What the task asks:
Scan the records below and copy every line that contains the string "necesarios".

Plain-text document sources:

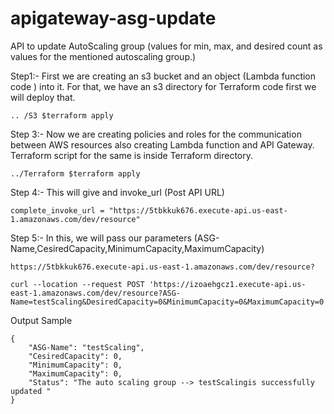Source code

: # apigateway-asg-update


API to update AutoScaling group (values for min, max, and desired count as values for the mentioned autoscaling group.)

Step1:- First we are creating an s3 bucket and an object (Lambda function code ) into it.
For that, we have an s3 directory for Terraform code first we will deploy that.

```
.. /S3 $terraform apply

```
Step 3:- Now we are creating policies and roles for the communication between AWS resources also creating Lambda function and API Gateway. Terraform script for the same is inside Terraform directory. 

```
../Terraform $terraform apply
```
Step 4:- This will give and invoke_url (Post API URL)

```
complete_invoke_url = "https://5tbkkuk676.execute-api.us-east-1.amazonaws.com/dev/resource"
```

Step 5:- In this, we will pass our parameters (ASG-Name,CesiredCapacity,MinimumCapacity,MaximumCapacity)
```
https://5tbkkuk676.execute-api.us-east-1.amazonaws.com/dev/resource?

```

```
curl --location --request POST 'https://izoaehgcz1.execute-api.us-east-1.amazonaws.com/dev/resource?ASG-Name=testScaling&DesiredCapacity=0&MinimumCapacity=0&MaximumCapacity=0'
```

Output Sample

```
{
    "ASG-Name": "testScaling",
    "CesiredCapacity": 0,
    "MinimumCapacity": 0,
    "MaximumCapacity": 0,
    "Status": "The auto scaling group --> testScalingis successfully updated "
}
```

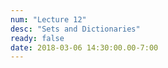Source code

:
 ```yaml
---
num: "Lecture 12"
desc: "Sets and Dictionaries"
ready: false
date: 2018-03-06 14:30:00.00-7:00
---
```

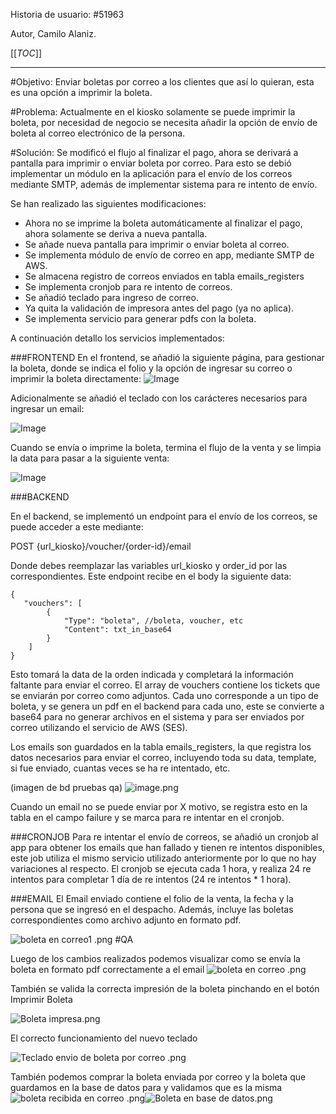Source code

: Historia de usuario:
#51963

Autor, Camilo Alaniz.

[[_TOC_]]

----

#Objetivo:
Enviar boletas por correo a los clientes que así lo quieran, esta es una opción a imprimir la boleta.

#Problema:
Actualmente en el kiosko solamente se puede imprimir la boleta, por necesidad de negocio se necesita añadir la opción de envío de boleta al correo electrónico de la persona.

#Solución:
Se modificó el flujo al finalizar el pago, ahora se derivará a pantalla para imprimir o enviar boleta por correo. Para esto se debió implementar un módulo en la aplicación para el envío de los correos mediante SMTP, además de implementar sistema para re intento de envío.

Se han realizado las siguientes modificaciones:
- Ahora no se imprime la boleta automáticamente al finalizar el pago, ahora solamente se deriva a nueva pantalla.
- Se añade nueva pantalla para imprimir o enviar boleta al correo.
- Se implementa módulo de envío de correo en app, mediante SMTP de AWS.
- Se almacena registro de correos enviados en tabla emails_registers
- Se implementa cronjob para re intento de correos.
- Se añadió teclado para ingreso de correo.
- Ya quita la validación de impresora antes del pago (ya no aplica).
- Se implementa servicio para generar pdfs con la boleta.


A continuación detallo los servicios implementados:

###FRONTEND
En el frontend, se añadió la siguiente página, para gestionar la boleta, donde se indica el folio y la opción de ingresar su correo o imprimir la boleta directamente:
<IMG  src="https://dev.azure.com/ADretail/011d8dea-f234-46e0-85d0-332f7664da67/_apis/wit/attachments/2119a3aa-cfbb-4115-a637-3ec30df24421?fileName=image.png"  alt="Image"/>

Adicionalmente se añadió el teclado con los carácteres necesarios para ingresar un email:

<IMG  src="https://dev.azure.com/ADretail/011d8dea-f234-46e0-85d0-332f7664da67/_apis/wit/attachments/ae54764e-51a4-4f9d-91e3-fdff85b42fd8?fileName=image.png"  alt="Image"/>

Cuando se envía o imprime la boleta, termina el flujo de la venta y se limpia la data para pasar a la siguiente venta:

<IMG  src="https://dev.azure.com/ADretail/011d8dea-f234-46e0-85d0-332f7664da67/_apis/wit/attachments/48afbc63-7d43-40d8-a473-afce64f7ca96?fileName=image.png"  alt="Image"/>

###BACKEND

En el backend, se implementó un endpoint para el envío de los correos, se puede acceder a este mediante:

POST
{url_kiosko}/voucher/{order-id}/email

Donde debes reemplazar las variables url_kiosko y order_id por las correspondientes. Este endpoint recibe en el body la siguiente data:

```
{
   "vouchers": [
        {
            "Type": "boleta", //boleta, voucher, etc
            "Content": txt_in_base64        
        }
    ]
}
```

Esto tomará la data de la orden indicada y completará la información faltante para enviar el correo. El array de vouchers contiene los tickets que se enviarán por correo como adjuntos. Cada uno corresponde a un tipo de boleta, y se genera un pdf en el backend para cada uno, este se convierte a base64 para no generar archivos en el sistema y para ser enviados por correo utilizando el servicio de AWS (SES).

Los emails son guardados en la tabla emails_registers, la que registra los datos necesarios para enviar el correo, incluyendo toda su data, template, si fue enviado, cuantas veces se ha re intentado, etc.

(imagen de bd pruebas qa)
![image.png](/.attachments/image-a24cbf44-2c4a-4333-b3dc-1a262e6a5371.png)

Cuando un email no se puede enviar por X motivo, se registra esto en la tabla en el campo failure y se marca para re intentar en el cronjob.

###CRONJOB
Para re intentar el envío de correos, se añadió un cronjob al app para obtener los emails que han fallado y tienen re intentos disponibles, este job utiliza el mismo servicio utilizado anteriormente por lo que no hay variaciones al respecto. 
El cronjob se ejecuta cada 1 hora, y realiza 24 re intentos para completar 1 día de re intentos (24 re intentos * 1 hora).

###EMAIL
El Email enviado contiene el folio de la venta, la fecha y la persona que se ingresó en el despacho. Además, incluye las boletas correspondientes como archivo adjunto en formato pdf.



![boleta en correo1 .png](/.attachments/boleta%20en%20correo1%20-3393a615-2cb9-4034-aefe-8ce9529cc5a2.png)
#QA

Luego de los cambios realizados podemos visualizar como se envía la boleta en formato pdf correctamente a el email
![boleta en correo .png](/.attachments/boleta%20en%20correo%20-96ebf27a-23b4-4aff-b871-ad192df82f88.png)

También se valida la correcta impresión de la boleta pinchando en el botón Imprimir Boleta

![Boleta impresa.png](/.attachments/Boleta%20impresa-f13a1cee-8967-40d5-aeea-f4b7cb5f17f8.png)

El correcto funcionamiento del nuevo teclado 

![Teclado envio de boleta por correo .png](/.attachments/Teclado%20envio%20de%20boleta%20por%20correo%20-294b7a43-8d30-4071-90fe-3d07c0882ef8.png)

También podemos comprar la boleta enviada por correo y la boleta que guardamos en la base de datos para y validamos que es la misma 
![boleta recibida en correo .png](/.attachments/boleta%20recibida%20en%20correo%20-ca4e6b51-3b58-46c1-b96d-01d4b18f900c.png)![Boleta en base de datos.png](/.attachments/Boleta%20en%20base%20de%20datos-d2f44299-aa2b-4362-80b0-627b54266e58.png)
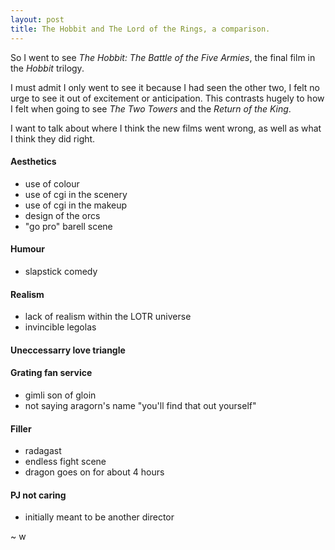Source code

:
 ```yaml
---
layout: post
title: The Hobbit and The Lord of the Rings, a comparison.
---
```


So I went to see *The Hobbit: The Battle of the Five Armies*, the final film in the *Hobbit* trilogy.

I must admit I only went to see it because I had seen the other two, I felt no urge to see it out of excitement or anticipation.
This contrasts hugely to how I felt when going to see *The Two Towers* and the *Return of the King*.

I want to talk about where I think the new films went wrong, as well as what I think they did right.

#### Aesthetics
* use of colour
* use of cgi in the scenery
* use of cgi in the makeup
* design of the orcs
* "go pro" barell scene

#### Humour
* slapstick comedy

#### Realism
* lack of realism within the LOTR universe
* invincible legolas

#### Uneccessarry love triangle

#### Grating fan service
* gimli son of gloin 
* not saying aragorn's name "you'll find that out yourself"

#### Filler
* radagast
* endless fight scene
* dragon goes on for about 4 hours

#### PJ not caring
* initially meant to be another director

~ w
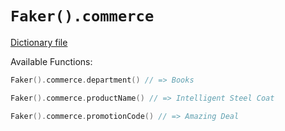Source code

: # `Faker().commerce`

[Dictionary file](../src/main/resources/locales/en/commerce.yml)

Available Functions:  
```kotlin
Faker().commerce.department() // => Books

Faker().commerce.productName() // => Intelligent Steel Coat

Faker().commerce.promotionCode() // => Amazing Deal
```
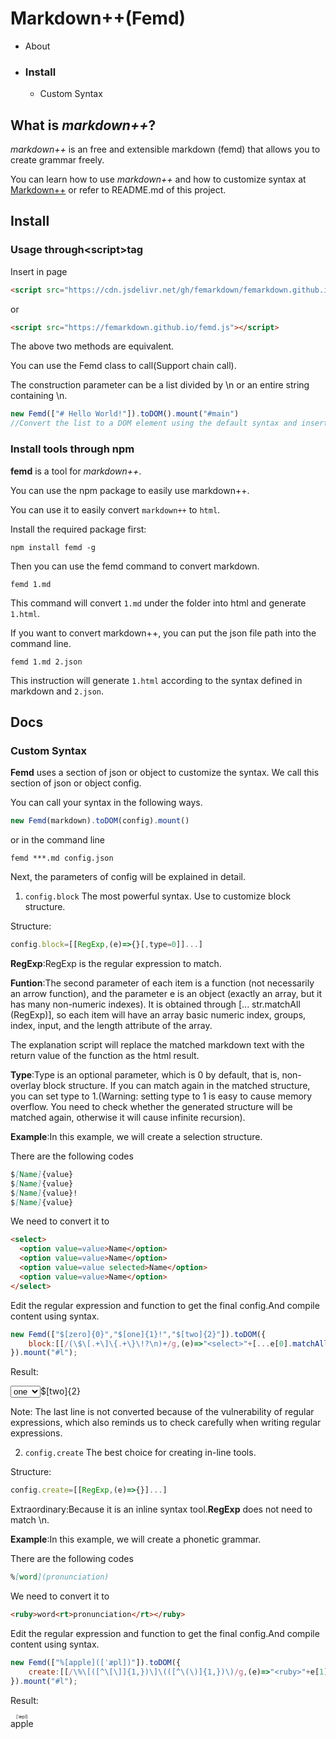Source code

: # Markdown++(**Femd**)
+ About
+ ### **Install**
    + Custom Syntax
## **What is *markdown++***?

*markdown++* is an free and extensible markdown (femd) that allows you to create grammar freely.

You can learn how to use *markdown++* and how to customize syntax at [Markdown++](https://femarkdown.github.io/) or refer to README.md of this project.

## **Install**
### **Usage through\<script\>tag**
Insert in page
```html
<script src="https://cdn.jsdelivr.net/gh/femarkdown/femarkdown.github.io/femd.js"></script>
```
or
```html
<script src="https://femarkdown.github.io/femd.js"></script>
```
The above two methods are equivalent.

You can use the Femd class to call(Support chain call).

The construction parameter can be a list divided by  \n or an entire string containing \n.
```javascript
new Femd(["# Hello World!"]).toDOM().mount("#main")
//Convert the list to a DOM element using the default syntax and insert it into #main.
```

### **Install tools through npm**

**femd** is a tool for *markdown++*.

You can use the npm package to easily use markdown++.

You can use it to easily convert `markdown++` to `html`.

Install the required package first:
```
npm install femd -g
```
Then you can use the femd command to convert markdown.
```
femd 1.md
```
This command will convert `1.md` under the folder into html and generate `1.html`.

If you want to convert markdown++, you can put the json file path into the command line.
```
femd 1.md 2.json
```
This instruction will generate `1.html` according to the syntax defined in markdown and `2.json`.

## **Docs**
### **Custom Syntax**
**Femd** uses a section of json or object to customize the syntax. We call this section of json or object config.

You can call your syntax in the following ways.
```javascript
new Femd(markdown).toDOM(config).mount()
```
or in the command line
```
femd ***.md config.json
```
Next, the parameters of config will be explained in detail.

1. `config.block`  The most powerful syntax. Use to customize block structure.

Structure:
```javascript
config.block=[[RegExp,(e)=>{}[,type=0]]...]
```
**RegExp**:RegExp is the regular expression to match.

**Funtion**:The second parameter of each item is a function (not necessarily an arrow function), and the parameter e is an object (exactly an array, but it has many non-numeric indexes). It is obtained through [... str.matchAll (RegExp)], so each item will have an array basic numeric index, groups, index, input, and the length attribute of the array.

The explanation script will replace the matched markdown text with the return value of the function as the html result.

**Type**:Type is an optional parameter, which is 0 by default, that is, non-overlay block structure. If you can match again in the matched structure, you can set type to 1.(Warning: setting type to 1 is easy to cause memory overflow. You need to check whether the generated structure will be matched again, otherwise it will cause infinite recursion).

**Example**:In this example, we will create a selection structure.

There are the following codes
```markdown
$[Name]{value}
$[Name]{value}
$[Name]{value}!
$[Name]{value}
```
We need to convert it to
```html
<select>
  <option value=value>Name</option>
  <option value=value>Name</option>
  <option value=value selected>Name</option>
  <option value=value>Name</option>
</select>
```
Edit the regular expression and function to get the final config.And compile content using syntax.
```javascript
new Femd(["$[zero]{0}","$[one]{1}!","$[two]{2}"]).toDOM({
	block:[[/(\$\[.+\]\{.+\}\!?\n)+/g,(e)=>"<select>"+[...e[0].matchAll(/\$\[(.+)\]\{(.+)\}\!?/g)].map(d=>`<option value='${d[2]}'${d[0][d[0].length-1]=="!"?" selected":""}>${d[1]}</option>`).join("\n")+"</select>"]]
}).mount("#l");
```
Result:

<select><option value='0'>zero</option><option value='1' selected>one</option></select>$[two]{2}

Note: The last line is not converted because of the vulnerability of regular expressions, which also reminds us to check carefully when writing regular expressions.

2. `config.create` The best choice for creating in-line tools.

Structure:
```javascript
config.create=[[RegExp,(e)=>{}]...]
```

Extraordinary:Because it is an inline syntax tool.**RegExp** does not need to match \n.

**Example**:In this example, we will create a phonetic grammar.

There are the following codes
```markdown
%[word](pronunciation)
```
We need to convert it to
```html
<ruby>word<rt>pronunciation</rt></ruby>
```
Edit the regular expression and function to get the final config.And compile content using syntax.
```javascript
new Femd(["%[apple]([ˈæpl])"]).toDOM({
	create:[[/\%\[([^\[\]]{1,})\]\(([^\(\)]{1,})\)/g,(e)=>"<ruby>"+e[1]+"<rt>"+e[2]+"</rt></ruby>"]]
}).mount("#l");
```
Result:

<ruby>apple<rt>[ˈæpl]</rt></ruby>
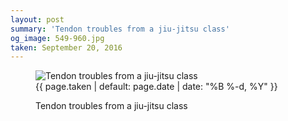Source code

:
 ```yaml
---
layout: post
summary: 'Tendon troubles from a jiu-jitsu class'
og_image: 549-960.jpg
taken: September 20, 2016
---
```


<figure class="post" data-src="{{ site.assets_url }}/{{ page.og_image }}">
<img alt="Tendon troubles from a jiu-jitsu class" sizes="(min-width: 700px) 50vw, calc(100vw - 2rem)" src="{{ site.assets_url }}/549-480.jpg" srcset="{{ site.assets_url }}/549-240.jpg 240w, {{ site.assets_url }}/549-480.jpg 480w, {{ site.assets_url }}/549-720.jpg 720w, {{ site.assets_url }}/549-960.jpg 960w"/>
<figcaption>
<time>{{ page.taken | default: page.date | date: "%B %-d, %Y" }}</time>
<p>Tendon troubles from a jiu-jitsu class</p>
</figcaption>
</figure>
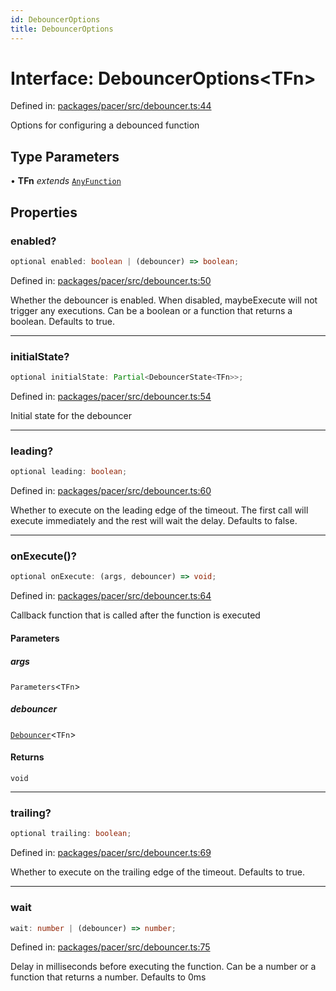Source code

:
 ```yaml
---
id: DebouncerOptions
title: DebouncerOptions
---
```


<!-- DO NOT EDIT: this page is autogenerated from the type comments -->

# Interface: DebouncerOptions\<TFn\>

Defined in: [packages/pacer/src/debouncer.ts:44](https://github.com/TanStack/pacer/blob/main/packages/pacer/src/debouncer.ts#L44)

Options for configuring a debounced function

## Type Parameters

• **TFn** *extends* [`AnyFunction`](../../type-aliases/anyfunction.md)

## Properties

### enabled?

```ts
optional enabled: boolean | (debouncer) => boolean;
```

Defined in: [packages/pacer/src/debouncer.ts:50](https://github.com/TanStack/pacer/blob/main/packages/pacer/src/debouncer.ts#L50)

Whether the debouncer is enabled. When disabled, maybeExecute will not trigger any executions.
Can be a boolean or a function that returns a boolean.
Defaults to true.

***

### initialState?

```ts
optional initialState: Partial<DebouncerState<TFn>>;
```

Defined in: [packages/pacer/src/debouncer.ts:54](https://github.com/TanStack/pacer/blob/main/packages/pacer/src/debouncer.ts#L54)

Initial state for the debouncer

***

### leading?

```ts
optional leading: boolean;
```

Defined in: [packages/pacer/src/debouncer.ts:60](https://github.com/TanStack/pacer/blob/main/packages/pacer/src/debouncer.ts#L60)

Whether to execute on the leading edge of the timeout.
The first call will execute immediately and the rest will wait the delay.
Defaults to false.

***

### onExecute()?

```ts
optional onExecute: (args, debouncer) => void;
```

Defined in: [packages/pacer/src/debouncer.ts:64](https://github.com/TanStack/pacer/blob/main/packages/pacer/src/debouncer.ts#L64)

Callback function that is called after the function is executed

#### Parameters

##### args

`Parameters`\<`TFn`\>

##### debouncer

[`Debouncer`](../../classes/debouncer.md)\<`TFn`\>

#### Returns

`void`

***

### trailing?

```ts
optional trailing: boolean;
```

Defined in: [packages/pacer/src/debouncer.ts:69](https://github.com/TanStack/pacer/blob/main/packages/pacer/src/debouncer.ts#L69)

Whether to execute on the trailing edge of the timeout.
Defaults to true.

***

### wait

```ts
wait: number | (debouncer) => number;
```

Defined in: [packages/pacer/src/debouncer.ts:75](https://github.com/TanStack/pacer/blob/main/packages/pacer/src/debouncer.ts#L75)

Delay in milliseconds before executing the function.
Can be a number or a function that returns a number.
Defaults to 0ms
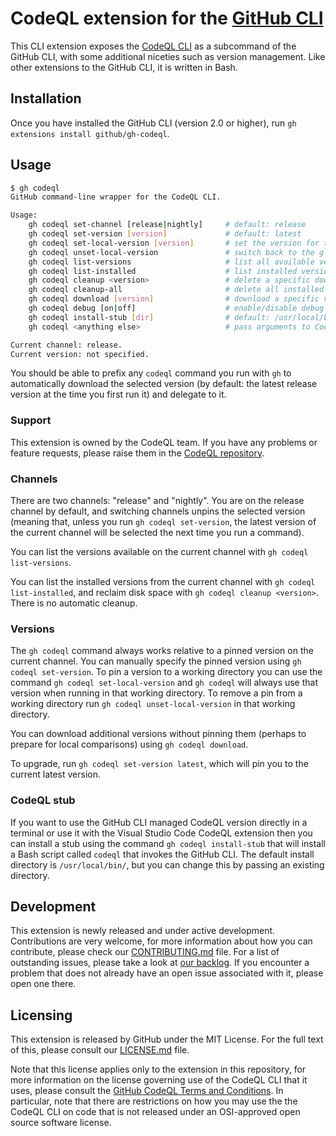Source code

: # CodeQL extension for the [GitHub CLI](https://cli.github.com/)

This CLI extension exposes the [CodeQL CLI](https://codeql.github.com/docs/codeql-cli/) as a subcommand of the GitHub CLI, with some additional niceties such as version management. Like other extensions to the GitHub CLI, it is written in Bash.

## Installation

Once you have installed the GitHub CLI (version 2.0 or higher), run `gh extensions install github/gh-codeql`.

## Usage

```bash
$ gh codeql
GitHub command-line wrapper for the CodeQL CLI.

Usage:
    gh codeql set-channel [release|nightly]     # default: release
    gh codeql set-version [version]             # default: latest
    gh codeql set-local-version [version]       # set the version for the current working directory, default: latest
    gh codeql unset-local-version               # switch back to the global version
    gh codeql list-versions                     # list all available versions for current channel
    gh codeql list-installed                    # list installed versions for current channel
    gh codeql cleanup <version>                 # delete a specific downloaded version
    gh codeql cleanup-all                       # delete all installed versions for all channels
    gh codeql download [version]                # download a specific version (default: latest)
    gh codeql debug [on|off]                    # enable/disable debug output for gh extension
    gh codeql install-stub [dir]                # default: /usr/local/bin/
    gh codeql <anything else>                   # pass arguments to CodeQL CLI

Current channel: release.
Current version: not specified.
```

You should be able to prefix any `codeql` command you run with `gh` to automatically download the selected version (by default: the latest release version at the time you first run it) and delegate to it.

### Support

This extension is owned by the CodeQL team. If you have any problems or feature requests, please raise them in the [CodeQL repository](https://github.com/github/codeql).

### Channels

There are two channels: "release" and "nightly". You are on the release channel by default, and switching channels unpins the selected version (meaning that, unless you run `gh codeql set-version`, the latest version of the current channel will be selected the next time you run a command).

You can list the versions available on the current channel with `gh codeql list-versions`.

You can list the installed versions from the current channel with `gh codeql list-installed`, and reclaim disk space with `gh codeql cleanup <version>`. There is no automatic cleanup.

### Versions

The `gh codeql` command always works relative to a pinned version on the current channel. You can manually specify the pinned version using `gh codeql set-version`. To pin a version to a working directory you can use the command `gh codeql set-local-version` and `gh codeql` will always use that version when running in that working directory. To remove a pin from a working directory run `gh codeql unset-local-version` in that working directory.

You can download additional versions without pinning them (perhaps to prepare for local comparisons) using `gh codeql download`.

To upgrade, run `gh codeql set-version latest`, which will pin you to the current latest version.

### CodeQL stub

If you want to use the GitHub CLI managed CodeQL version directly in a terminal or use it with the Visual Studio Code CodeQL extension then you can install a stub using the command `gh codeql install-stub` that will install a Bash script called `codeql` that invokes the GitHub CLI. The default install directory is `/usr/local/bin/`, but you can change this by passing an existing directory.

## Development

This extension is newly released and under active development. Contributions are very welcome, for more information about how you can contribute, please check our [CONTRIBUTING.md](CONTRIBUTING.md) file. For a list of outstanding issues, please take a look at [our backlog](https://github.com/github/gh-codeql/issues). If you encounter a problem that does not already have an open issue associated with it, please open one there.

## Licensing

This extension is released by GitHub under the MIT License. For the full text of this, please consult our [LICENSE.md](LICENSE.md) file.

Note that this license applies only to the extension in this repository, for more information on the license governing use of the CodeQL CLI that it uses, please consult the [GitHub CodeQL Terms and Conditions](https://securitylab.github.com/tools/codeql/license/). In particular, note that there are restrictions on how you may use the the CodeQL CLI on code that is not released under an OSI-approved open source software license.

Your response:
Adicionalmente se añadió el teclado con los carácteres necesarios para ingresar un email:
Los emails son guardados en la tabla emails_registers, la que registra los datos necesarios para enviar el correo, incluyendo toda su data, template, si fue enviado, cuantas veces se ha re intentado, etc.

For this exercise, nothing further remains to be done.